According to federal regulations, all hospitals are required to document the time physicians spend on activities for which they are contracted. Depending on the hospital type, physician time is documented in a variety of categories such as physician Medicare Part A administrative time, physician teaching time (for academic medical centers and teaching hospitals), and pre- and post-transplant time.

Time studies are a significant part of an organization’s annual cost report, which is submitted to Medicare and Medicaid. The smallest discrepancies in reported physician time can result in hospitals losing significant Medicare or Medicaid reimbursements and being found in violation of federal regulations.

Time Study Challenges

Completing time studies is clearly a necessary function for healthcare organizations. Such studies do, however, create logistical challenges.

Many organizations use paper-based time studies, which physicians fill out by hand. This can create additional work and open organizations to risks such as misinterpretation of physician handwriting and improper data entry. Lower-tech spreadsheets provide an improvement over paper-based processes but still can create cumbersome work on the part of physicians and administrative staff.

These burdensome processes contribute to lower physician participation – many physicians feel time studies are bothersome tasks that interfere with their ability to focus on patient care. In addition, it can be difficult for staff to keep track of reports and track down physicians who might not be completing their reports in a timely manner.
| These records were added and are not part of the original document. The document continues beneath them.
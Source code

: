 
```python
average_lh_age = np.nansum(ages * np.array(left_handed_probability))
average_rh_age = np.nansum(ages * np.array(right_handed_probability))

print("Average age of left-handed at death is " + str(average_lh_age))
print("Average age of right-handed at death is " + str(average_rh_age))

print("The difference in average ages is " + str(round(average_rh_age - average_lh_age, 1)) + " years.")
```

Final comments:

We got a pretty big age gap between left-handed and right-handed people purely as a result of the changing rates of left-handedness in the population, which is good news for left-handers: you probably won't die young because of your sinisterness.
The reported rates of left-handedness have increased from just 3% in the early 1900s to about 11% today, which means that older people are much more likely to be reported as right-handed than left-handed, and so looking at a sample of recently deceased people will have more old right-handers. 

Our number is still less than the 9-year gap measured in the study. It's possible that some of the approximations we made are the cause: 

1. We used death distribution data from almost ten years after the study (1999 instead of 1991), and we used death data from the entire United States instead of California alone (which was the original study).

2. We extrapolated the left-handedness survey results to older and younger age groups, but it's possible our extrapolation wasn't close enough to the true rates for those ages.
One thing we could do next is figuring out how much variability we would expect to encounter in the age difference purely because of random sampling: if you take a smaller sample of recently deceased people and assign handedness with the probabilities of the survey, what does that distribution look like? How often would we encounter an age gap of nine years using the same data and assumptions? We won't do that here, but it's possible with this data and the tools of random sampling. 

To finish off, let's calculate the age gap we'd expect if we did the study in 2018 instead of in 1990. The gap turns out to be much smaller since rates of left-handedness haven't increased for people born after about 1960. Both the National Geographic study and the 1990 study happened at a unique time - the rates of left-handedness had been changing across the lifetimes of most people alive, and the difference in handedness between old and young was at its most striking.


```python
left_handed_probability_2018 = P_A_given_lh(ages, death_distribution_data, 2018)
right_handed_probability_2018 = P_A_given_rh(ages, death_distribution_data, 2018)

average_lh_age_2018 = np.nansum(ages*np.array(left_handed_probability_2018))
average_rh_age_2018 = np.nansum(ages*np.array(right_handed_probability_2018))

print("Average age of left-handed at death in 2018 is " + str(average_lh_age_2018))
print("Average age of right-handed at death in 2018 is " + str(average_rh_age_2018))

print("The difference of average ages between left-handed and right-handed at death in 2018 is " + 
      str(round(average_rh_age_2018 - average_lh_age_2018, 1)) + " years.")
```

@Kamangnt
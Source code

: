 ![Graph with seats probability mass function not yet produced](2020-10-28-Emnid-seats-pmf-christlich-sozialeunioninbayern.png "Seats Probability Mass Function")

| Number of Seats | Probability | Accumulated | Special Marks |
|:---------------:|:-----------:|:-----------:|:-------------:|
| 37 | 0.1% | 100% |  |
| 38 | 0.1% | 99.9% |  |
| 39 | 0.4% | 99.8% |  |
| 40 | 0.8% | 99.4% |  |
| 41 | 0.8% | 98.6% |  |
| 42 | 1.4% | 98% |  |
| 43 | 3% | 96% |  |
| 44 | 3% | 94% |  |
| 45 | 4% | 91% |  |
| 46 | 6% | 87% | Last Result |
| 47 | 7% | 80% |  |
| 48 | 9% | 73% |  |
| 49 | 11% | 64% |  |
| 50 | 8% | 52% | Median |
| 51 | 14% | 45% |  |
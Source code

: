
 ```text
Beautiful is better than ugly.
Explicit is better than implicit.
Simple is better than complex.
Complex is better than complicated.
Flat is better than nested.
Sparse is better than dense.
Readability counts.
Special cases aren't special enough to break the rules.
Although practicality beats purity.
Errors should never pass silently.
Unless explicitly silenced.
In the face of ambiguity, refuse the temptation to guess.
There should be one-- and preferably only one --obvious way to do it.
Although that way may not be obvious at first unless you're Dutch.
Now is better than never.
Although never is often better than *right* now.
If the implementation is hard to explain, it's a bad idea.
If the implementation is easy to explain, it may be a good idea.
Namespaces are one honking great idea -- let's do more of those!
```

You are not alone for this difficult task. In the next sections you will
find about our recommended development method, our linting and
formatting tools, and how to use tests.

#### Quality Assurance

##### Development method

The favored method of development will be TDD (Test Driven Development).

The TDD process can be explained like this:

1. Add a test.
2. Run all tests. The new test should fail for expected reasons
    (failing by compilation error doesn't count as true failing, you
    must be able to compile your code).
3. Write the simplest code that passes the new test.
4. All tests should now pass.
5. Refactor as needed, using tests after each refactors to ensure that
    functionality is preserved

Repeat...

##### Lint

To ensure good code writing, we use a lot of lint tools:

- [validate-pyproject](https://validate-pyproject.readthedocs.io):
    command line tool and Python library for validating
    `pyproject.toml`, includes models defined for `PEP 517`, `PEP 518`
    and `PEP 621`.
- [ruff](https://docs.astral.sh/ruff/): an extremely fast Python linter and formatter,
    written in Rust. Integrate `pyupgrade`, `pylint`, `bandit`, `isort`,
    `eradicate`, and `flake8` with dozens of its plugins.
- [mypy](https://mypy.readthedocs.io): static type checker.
Medicare program instructions require that physicians complete time studies during a specified period rather than, say, waiting until the end of the year to complete them all at one time. When time studies are not performed contemporaneously with the time study period, the activities reported may be overstated or understated and, therefore, may not be in agreement with the underlying physician contract. Organizations should ask whether their time study process is tied to the contracts they currently have set up with physicians. If not, it’s time to re-evaluate the process.

Another challenge organizations face with physician time studies is the effect of contractor reform. Compared to the fiscal intermediaries of 10-plus years ago, today’s Medicare administrative contractors tend to call for stricter adherence to the time study regulations and program instructions. In the past, a healthcare organization may have had a long-standing agreement in place to allow some special circumstances for how frequently physicians complete time studies. As these contracts changed hands to the Medicare administrative contractors, there was a shift back to adhering to the regulations and program instructions for time studies. Hospitals need to be aware of this shift and think about employing a new process before potentially getting into trouble.

Streamlining Time Studies

To avoid some of the issues described here, organizations should consider automated systems for reporting time studies. This approach provides a much more efficient, effective way to capture, document, and report physician time in accordance with complex federal regulations and program instructions.

The most effective automated systems are web based and seamlessly link physician finance and compliance activities, allowing organizations to verify compliance with federal fraud statutes and regulations and also identify reimbursement opportunities.

Automated time study systems should:

  • Be accessible on smartphones, tablets, laptops, and personal computers so physicians can enter or approve their time from any location, making it more convenient
  • Feature customizable views that allow for input of information pertaining only to the individual physician’s activities, thus minimizing the risk of errors
  • Allow for administrative support and email reminders to encourage and increase participation among physicians in completing time studies
  • Provide a single repository for all supporting documentation that may be needed at the time of an audit
  • Offer reporting capabilities, exception reports, and drill-down capabilities that help the organization provide proactive real-time oversight

Automated time study processes can help healthcare organizations more effectively handle time studies while supporting adherence to regulatory requirements and improving reimbursement.

Given today’s intense scrutiny on physician compensation arrangements by the DOJ and OIG, healthcare organizations should look to automated time study systems to verify accurate capturing, documenting, and reporting of time spent on activities for which physicians are contracted. Incomplete and inaccurate time studies can put the organization and physicians at risk for lost reimbursement dollars and the fines and penalties that result from noncompliance. A more streamlined time study system can encourage physician participation, ease the burden on administrative staff, and, ultimately, ensure appropriate reimbursement and mitigate the risk of penalties and costly fines.